WASHINGTON — A fax bearing the image of a noose. A bullet through a window. Bricks thrown, a gas line cut.
Democrats and Republicans revealed new details of threats against them Thursday in the aftermath of the passage of the health care overhaul. On one point Thursday, there was bipartisan agreement: No act of Congress — health care reform or anything else — merits threats of violence against lawmakers or their families. House Republican leader John Boehner met with Speaker Nancy Pelosi about the incidents and both condemned them.
At least four Democratic offices in New York, Arizona and Kansas were struck, and at least 10 members of Congress have reported threats, including obscenity-laced phone messages and a fax bearing the image of a noose, congressional leaders said.
U.S. Rep. Ginny Brown-Waite, R-Fla., who voted against the health care bill, said she received a threatening voice mail at her Brooksville office Thursday morning that said, "Just wanna let you know I have 27 people that are going to make sure that this b---- does not live to see her next term.
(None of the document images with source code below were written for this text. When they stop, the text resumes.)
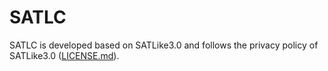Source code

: # SATLC


SATLC is developed based on SATLike3.0 and follows the privacy policy of SATLike3.0 ([LICENSE.md](https://github.com/whyte-yhy/SATLC/blob/main/LICENSE.md)).
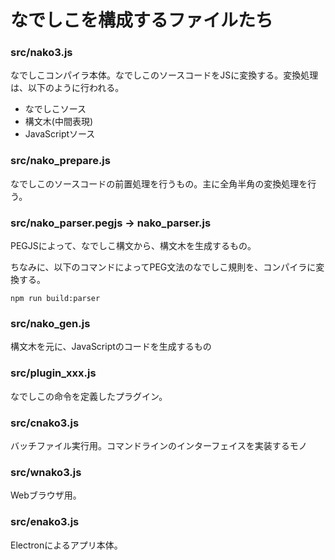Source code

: # なでしこを構成するファイルたち

### src/nako3.js

なでしこコンパイラ本体。なでしこのソースコードをJSに変換する。変換処理は、以下のように行われる。

 - なでしこソース
 - 構文木(中間表現)
 - JavaScriptソース


### src/nako_prepare.js

なでしこのソースコードの前置処理を行うもの。主に全角半角の変換処理を行う。

### src/nako_parser.pegjs → nako_parser.js

PEGJSによって、なでしこ構文から、構文木を生成するもの。

ちなみに、以下のコマンドによってPEG文法のなでしこ規則を、コンパイラに変換する。

``npm run build:parser``

### src/nako_gen.js

構文木を元に、JavaScriptのコードを生成するもの

### src/plugin_xxx.js

なでしこの命令を定義したプラグイン。


### src/cnako3.js

バッチファイル実行用。コマンドラインのインターフェイスを実装するモノ

### src/wnako3.js

Webブラウザ用。

### src/enako3.js

Electronによるアプリ本体。
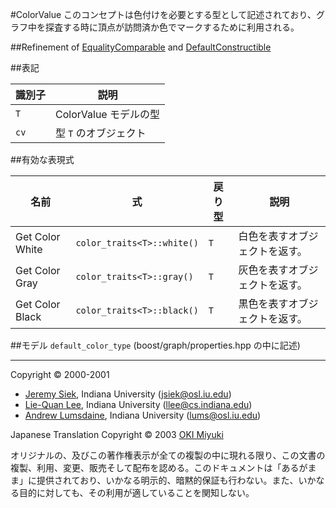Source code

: #ColorValue
このコンセプトは色付けを必要とする型として記述されており、グラフ中を探査する時に頂点が訪問済か色でマークするために利用される。


##Refinement of
[EqualityComparable](http://www.sgi.com/tech/stl/EqualityComparable.html) and [DefaultConstructible](http://www.sgi.com/tech/stl/DefaultConstructible.html)


##表記

| 識別子 | 説明 |
|--------|------|
| `T`    | ColorValue モデルの型 |
| `cv`   | 型 `T` のオブジェクト |


##有効な表現式

| 名前 | 式 | 戻り型 | 説明 |
|------|----|--------|------|
| Get Color White | `color_traits<T>::white()` | `T` | 白色を表すオブジェクトを返す。 |
| Get Color Gray  | `color_traits<T>::gray()`  | `T` | 灰色を表すオブジェクトを返す。 |
| Get Color Black | `color_traits<T>::black()` | `T` | 黒色を表すオブジェクトを返す。 |


##モデル
`default_color_type` (boost/graph/properties.hpp の中に記述)


***
Copyright © 2000-2001

- [Jeremy Siek](http://www.boost.org/doc/libs/1_31_0/people/jeremy_siek.htm), Indiana University (<jsiek@osl.iu.edu>)
- [Lie-Quan Lee](http://www.boost.org/doc/libs/1_31_0/people/liequan_lee.htm), Indiana University (<llee@cs.indiana.edu>)
- [Andrew Lumsdaine](http://www.osl.iu.edu/~lums), Indiana University (<lums@osl.iu.edu>)

Japanese Translation Copyright © 2003 [OKI Miyuki](mailto:oki_miyuki@cppll.jp)

オリジナルの、及びこの著作権表示が全ての複製の中に現れる限り、この文書の複製、利用、変更、販売そして配布を認める。このドキュメントは「あるがまま」に提供されており、いかなる明示的、暗黙的保証も行わない。また、いかなる目的に対しても、その利用が適していることを関知しない。

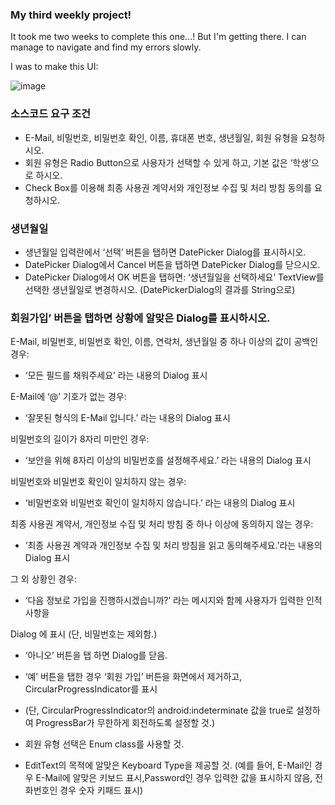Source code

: ### My third weekly project!

It took me two weeks to complete this one...! But I'm getting there. I can manage to navigate and find my errors slowly.

I was to make this UI:

![image](https://github.com/laughingdog911/4thWeek-membership/assets/167860528/d5f7980a-5c2f-4956-a91c-aaaef29c1d42)


### 소스코드 요구 조건

- E-Mail, 비밀번호, 비밀번호 확인, 이름, 휴대폰 번호, 생년월일, 회원 유형을 요청하시오.
- 회원 유형은 Radio Button으로 사용자가 선택할 수 있게 하고, 기본 값은 ‘학생’으로 하시오.
- Check Box를 이용해 최종 사용권 계약서와 개인정보 수집 및 처리 방침 동의를 요청하시오.

### 생년월일

- 생년월일 입력란에서 ‘선택’ 버튼을 탭하면 DatePicker Dialog를 표시하시오.
- DatePicker Dialog에서 Cancel 버튼을 탭하면 DatePicker Dialog를 닫으시오.
- DatePicker Dialog에서 OK 버튼을 탭하면:
‘생년월일을 선택하세요’ TextView를 선택한 생년월일로 변경하시오.
(DatePickerDialog의 결과를 String으로)

### 회원가입’ 버튼을 탭하면 상황에 알맞은 Dialog를 표시하시오.

E-Mail, 비밀번호, 비밀번호 확인, 이름, 연락처, 생년월일 중 하나 이상의 값이 공백인 경우:

- ‘모든 필드를 채워주세요’ 라는 내용의 Dialog 표시

E-Mail에 ‘@’ 기호가 없는 경우:

- ‘잘못된 형식의 E-Mail 입니다.’ 라는 내용의 Dialog 표시

비밀번호의 길이가 8자리 미만인 경우:

- ‘보안을 위해 8자리 이상의 비밀번호를 설정해주세요.’ 라는 내용의 Dialog 표시

비밀번호와 비밀번호 확인이 일치하지 않는 경우:

- ‘비밀번호와 비밀번호 확인이 일치하지 않습니다.’ 라는 내용의 Dialog 표시

최종 사용권 계약서, 개인정보 수집 및 처리 방침 중 하나 이상에 동의하지 않는 경우:

- ‘최종 사용권 계약과 개인정보 수집 및 처리 방침을 읽고 동의해주세요.’라는 내용의 Dialog 표시

그 외 상황인 경우:

- ‘다음 정보로 가입을 진행하시겠습니까?’ 라는 메시지와 함께 사용자가 입력한 인적사항을

Dialog 에 표시 (단, 비밀번호는 제외함.)

- ‘아니오’ 버튼을 탭 하면 Dialog를 닫음.
- ‘예’ 버튼을 탭한 경우 ‘회원 가입’ 버튼을 화면에서 제거하고, CircularProgressIndicator를 표시
- (단, CircularProgressIndicator의 android:indeterminate 값을 true로 설정하여 ProgressBar가 무한하게 회전하도록 설정할 것.)

- 회원 유형 선택은 Enum class를 사용할 것.
- EditText의 목적에 알맞은 Keyboard Type을 제공할 것.
(예를 들어, E-Mail인 경우 E-Mail에 알맞은 키보드 표시,Password인 경우 입력한 값을 표시하지 않음, 전화번호인 경우 숫자 키패드 표시)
Goodbye."
Also Thursday, Rep. Jean Schmidt, R-Ohio, and House Republican Whip Eric Cantor of Virginia said they, too, had been menaced. Schmidt released a recording of a voice mail she said she received in which a man repeatedly accuses Republicans of being racists. Cantor said a shot was fired at his office in Richmond, Va.
Richmond police said later Thursday that the bullet had been randomly fired skyward. A statement said the bullet was fired into the air early Tuesday and hit the front window of a building that houses Cantor's campaign office as it fell to back to earth at a sharp angle.
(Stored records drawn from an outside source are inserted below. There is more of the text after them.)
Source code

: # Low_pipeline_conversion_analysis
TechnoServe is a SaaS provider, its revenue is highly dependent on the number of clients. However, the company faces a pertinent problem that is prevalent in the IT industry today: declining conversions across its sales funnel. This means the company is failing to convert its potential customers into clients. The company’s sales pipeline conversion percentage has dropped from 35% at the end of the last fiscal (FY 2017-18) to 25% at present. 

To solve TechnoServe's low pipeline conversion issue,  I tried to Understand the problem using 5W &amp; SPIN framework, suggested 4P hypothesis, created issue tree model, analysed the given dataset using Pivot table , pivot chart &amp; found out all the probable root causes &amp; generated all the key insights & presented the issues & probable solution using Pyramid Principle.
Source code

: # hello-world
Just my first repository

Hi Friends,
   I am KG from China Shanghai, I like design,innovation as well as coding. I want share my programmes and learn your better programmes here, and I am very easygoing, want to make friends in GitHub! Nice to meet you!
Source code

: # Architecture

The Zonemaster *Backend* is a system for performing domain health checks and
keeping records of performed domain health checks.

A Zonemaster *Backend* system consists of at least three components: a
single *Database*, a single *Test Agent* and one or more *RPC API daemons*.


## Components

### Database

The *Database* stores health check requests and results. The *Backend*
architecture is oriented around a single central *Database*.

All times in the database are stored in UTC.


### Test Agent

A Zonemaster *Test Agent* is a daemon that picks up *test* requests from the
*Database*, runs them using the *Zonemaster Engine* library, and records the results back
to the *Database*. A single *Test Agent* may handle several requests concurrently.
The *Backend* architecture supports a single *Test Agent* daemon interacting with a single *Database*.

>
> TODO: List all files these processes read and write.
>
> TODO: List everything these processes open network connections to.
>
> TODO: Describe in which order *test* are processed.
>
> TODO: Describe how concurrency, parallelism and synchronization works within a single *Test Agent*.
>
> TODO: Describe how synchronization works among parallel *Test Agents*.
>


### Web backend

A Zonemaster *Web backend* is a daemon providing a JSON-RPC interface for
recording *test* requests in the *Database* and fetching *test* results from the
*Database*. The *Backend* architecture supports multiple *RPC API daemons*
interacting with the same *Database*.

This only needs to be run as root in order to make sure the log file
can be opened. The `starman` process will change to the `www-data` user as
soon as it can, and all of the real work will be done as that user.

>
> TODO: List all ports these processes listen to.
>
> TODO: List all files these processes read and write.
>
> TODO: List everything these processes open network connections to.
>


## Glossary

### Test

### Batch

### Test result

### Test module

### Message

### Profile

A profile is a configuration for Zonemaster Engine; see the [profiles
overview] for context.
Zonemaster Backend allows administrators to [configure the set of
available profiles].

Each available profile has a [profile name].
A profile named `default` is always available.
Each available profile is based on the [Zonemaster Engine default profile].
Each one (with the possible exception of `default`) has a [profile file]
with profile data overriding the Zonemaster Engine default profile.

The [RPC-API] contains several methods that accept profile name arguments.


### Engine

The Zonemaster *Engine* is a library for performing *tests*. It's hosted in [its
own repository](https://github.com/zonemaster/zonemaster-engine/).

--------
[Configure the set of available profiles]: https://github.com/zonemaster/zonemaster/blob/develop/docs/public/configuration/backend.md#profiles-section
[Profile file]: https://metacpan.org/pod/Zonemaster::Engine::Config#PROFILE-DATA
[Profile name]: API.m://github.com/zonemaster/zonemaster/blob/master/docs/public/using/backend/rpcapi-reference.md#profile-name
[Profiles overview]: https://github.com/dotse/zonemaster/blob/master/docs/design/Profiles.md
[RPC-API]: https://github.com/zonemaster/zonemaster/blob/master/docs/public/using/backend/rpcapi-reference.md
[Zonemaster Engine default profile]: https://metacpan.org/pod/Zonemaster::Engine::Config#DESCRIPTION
The round landed on the floor of the office a foot inside a broken window pane. No one was in the building at the time, police said, and an investigation has yielded no suspects.
A threat to assault a member of Congress in retaliation for the performance of official duties is punishable by up to a year in prison.
Among other incidents:
• Ohio Rep. John Boccieri, one of eight Democrats who switched to "yes" on the most recent House vote, said he had received threats.
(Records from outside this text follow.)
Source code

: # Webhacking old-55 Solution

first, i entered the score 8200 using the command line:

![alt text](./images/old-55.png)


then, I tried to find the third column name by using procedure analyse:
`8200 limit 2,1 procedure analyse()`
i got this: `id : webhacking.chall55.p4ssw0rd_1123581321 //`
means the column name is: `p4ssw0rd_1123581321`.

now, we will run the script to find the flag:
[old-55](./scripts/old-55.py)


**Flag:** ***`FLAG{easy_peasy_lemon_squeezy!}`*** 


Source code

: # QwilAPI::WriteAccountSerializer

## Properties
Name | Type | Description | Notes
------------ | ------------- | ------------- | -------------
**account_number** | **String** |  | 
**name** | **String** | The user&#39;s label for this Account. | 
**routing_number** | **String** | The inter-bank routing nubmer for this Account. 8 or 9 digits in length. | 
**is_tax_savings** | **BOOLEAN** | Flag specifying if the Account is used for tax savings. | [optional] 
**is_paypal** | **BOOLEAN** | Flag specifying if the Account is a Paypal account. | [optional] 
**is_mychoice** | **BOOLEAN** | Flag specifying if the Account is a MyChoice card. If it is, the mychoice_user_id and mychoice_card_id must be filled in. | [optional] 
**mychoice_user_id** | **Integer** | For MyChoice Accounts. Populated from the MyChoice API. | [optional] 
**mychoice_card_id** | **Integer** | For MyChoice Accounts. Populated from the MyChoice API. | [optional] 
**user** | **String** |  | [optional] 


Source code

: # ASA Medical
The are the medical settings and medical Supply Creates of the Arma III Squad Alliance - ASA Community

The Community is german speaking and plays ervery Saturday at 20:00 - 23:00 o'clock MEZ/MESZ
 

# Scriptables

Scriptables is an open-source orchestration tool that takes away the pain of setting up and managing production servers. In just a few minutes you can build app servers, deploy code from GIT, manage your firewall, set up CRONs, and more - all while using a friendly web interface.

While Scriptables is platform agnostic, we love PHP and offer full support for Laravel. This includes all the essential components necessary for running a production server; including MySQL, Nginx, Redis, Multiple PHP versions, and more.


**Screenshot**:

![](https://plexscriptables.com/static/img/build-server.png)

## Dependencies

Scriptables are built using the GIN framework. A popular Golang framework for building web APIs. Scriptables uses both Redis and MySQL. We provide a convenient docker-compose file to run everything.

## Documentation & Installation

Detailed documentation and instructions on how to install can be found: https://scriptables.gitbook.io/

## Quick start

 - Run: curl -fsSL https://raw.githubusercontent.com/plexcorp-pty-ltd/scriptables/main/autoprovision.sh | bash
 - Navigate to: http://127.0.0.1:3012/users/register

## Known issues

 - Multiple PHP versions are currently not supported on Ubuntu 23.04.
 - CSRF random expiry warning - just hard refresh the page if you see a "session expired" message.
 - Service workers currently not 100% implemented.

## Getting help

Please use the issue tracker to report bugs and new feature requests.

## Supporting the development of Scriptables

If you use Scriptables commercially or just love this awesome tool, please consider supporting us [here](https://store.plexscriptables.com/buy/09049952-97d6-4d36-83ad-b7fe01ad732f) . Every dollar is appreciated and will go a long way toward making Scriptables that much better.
• E-mails sent to Rep. Suzanne Kosmas, D-Fla., another member who switched her vote, urged her to commit suicide and said she and her family should "rot in hell."
• Rep. Louise Slaughter, a New York Democrat and chairwoman of an influential House committee, said someone had left her a voice mail that used the word "snipers."
• Rep. Bart Stupak, D-Mich., received a fax with a picture of a gallows and noose with "Bart (SS) Stupak" on it. It was captioned, "All Baby Killers come to unseemly ends Either by the hand of man or by the hand of God."